**How to complete this task:** All records below are to be duplicated exactly, with every picture excluded.

**Exercise data:**
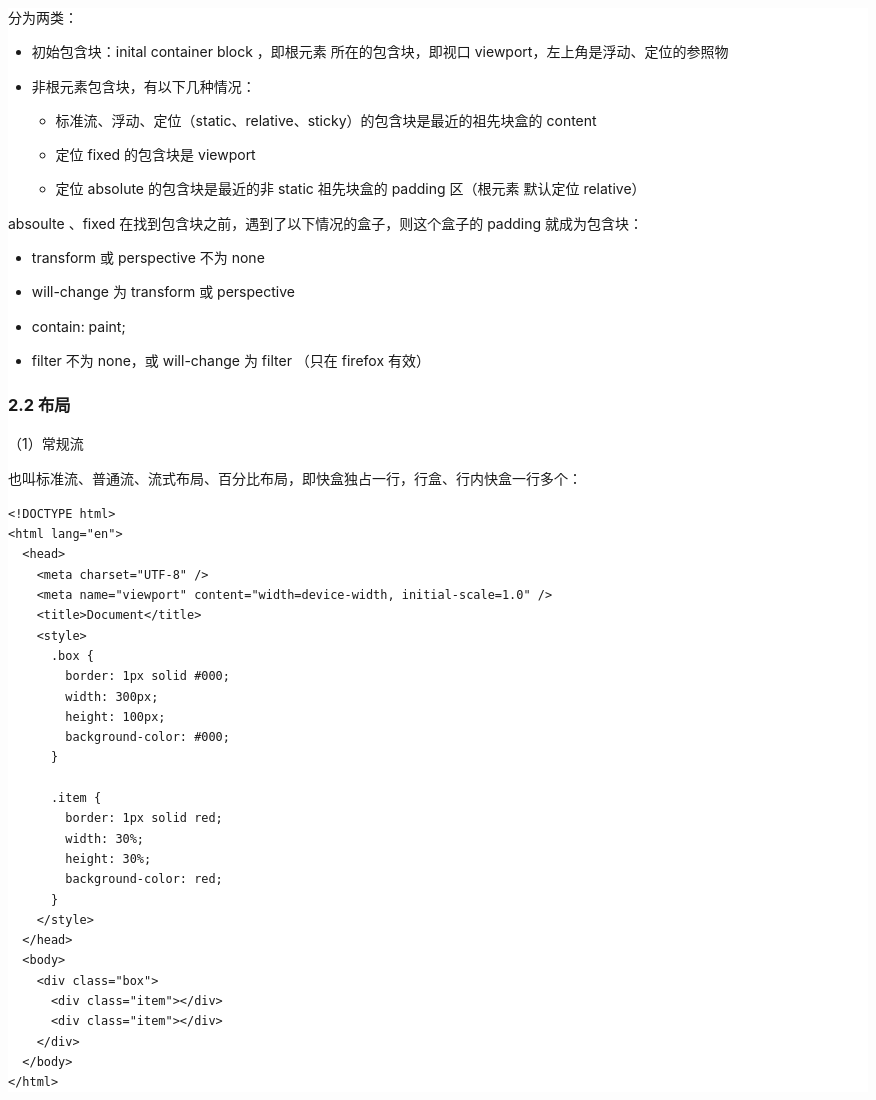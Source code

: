 分为两类：

- 初始包含块：inital container block ，即根元素 <html> 所在的包含块，即视口 viewport，左上角是浮动、定位的参照物

- 非根元素包含块，有以下几种情况：
  
  - 标准流、浮动、定位（static、relative、sticky）的包含块是最近的祖先块盒的 content
  
  - 定位 fixed 的包含块是 viewport
  
  - 定位 absolute 的包含块是最近的非 static 祖先块盒的 padding 区（根元素 <html> 默认定位 relative）

absoulte 、fixed 在找到包含块之前，遇到了以下情况的盒子，则这个盒子的 padding 就成为包含块：

- transform 或 perspective 不为 none

- will-change 为 transform 或 perspective

- contain: paint;

- filter 不为 none，或 will-change 为 filter （只在 firefox 有效）

### 2.2 布局

（1）常规流

也叫标准流、普通流、流式布局、百分比布局，即快盒独占一行，行盒、行内快盒一行多个：

```
<!DOCTYPE html>
<html lang="en">
  <head>
    <meta charset="UTF-8" />
    <meta name="viewport" content="width=device-width, initial-scale=1.0" />
    <title>Document</title>
    <style>
      .box {
        border: 1px solid #000;
        width: 300px;
        height: 100px;
        background-color: #000;
      }

      .item {
        border: 1px solid red;
        width: 30%;
        height: 30%;
        background-color: red;
      }
    </style>
  </head>
  <body>
    <div class="box">
      <div class="item"></div>
      <div class="item"></div>
    </div>
  </body>
</html>
```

**Task solution:**
Source code

: 分为两类：

- 初始包含块：inital container block ，即根元素 <html> 所在的包含块，即视口 viewport，左上角是浮动、定位的参照物

- 非根元素包含块，有以下几种情况：
  
  - 标准流、浮动、定位（static、relative、sticky）的包含块是最近的祖先块盒的 content
  
  - 定位 fixed 的包含块是 viewport
  
  - 定位 absolute 的包含块是最近的非 static 祖先块盒的 padding 区（根元素 <html> 默认定位 relative）

absoulte 、fixed 在找到包含块之前，遇到了以下情况的盒子，则这个盒子的 padding 就成为包含块：

- transform 或 perspective 不为 none

- will-change 为 transform 或 perspective

- contain: paint;

- filter 不为 none，或 will-change 为 filter （只在 firefox 有效）

### 2.2 布局

（1）常规流

也叫标准流、普通流、流式布局、百分比布局，即快盒独占一行，行盒、行内快盒一行多个：

```
<!DOCTYPE html>
<html lang="en">
  <head>
    <meta charset="UTF-8" />
    <meta name="viewport" content="width=device-width, initial-scale=1.0" />
    <title>Document</title>
    <style>
      .box {
        border: 1px solid #000;
        width: 300px;
        height: 100px;
        background-color: #000;
      }

      .item {
        border: 1px solid red;
        width: 30%;
        height: 30%;
        background-color: red;
      }
    </style>
  </head>
  <body>
    <div class="box">
      <div class="item"></div>
      <div class="item"></div>
    </div>
  </body>
</html>
```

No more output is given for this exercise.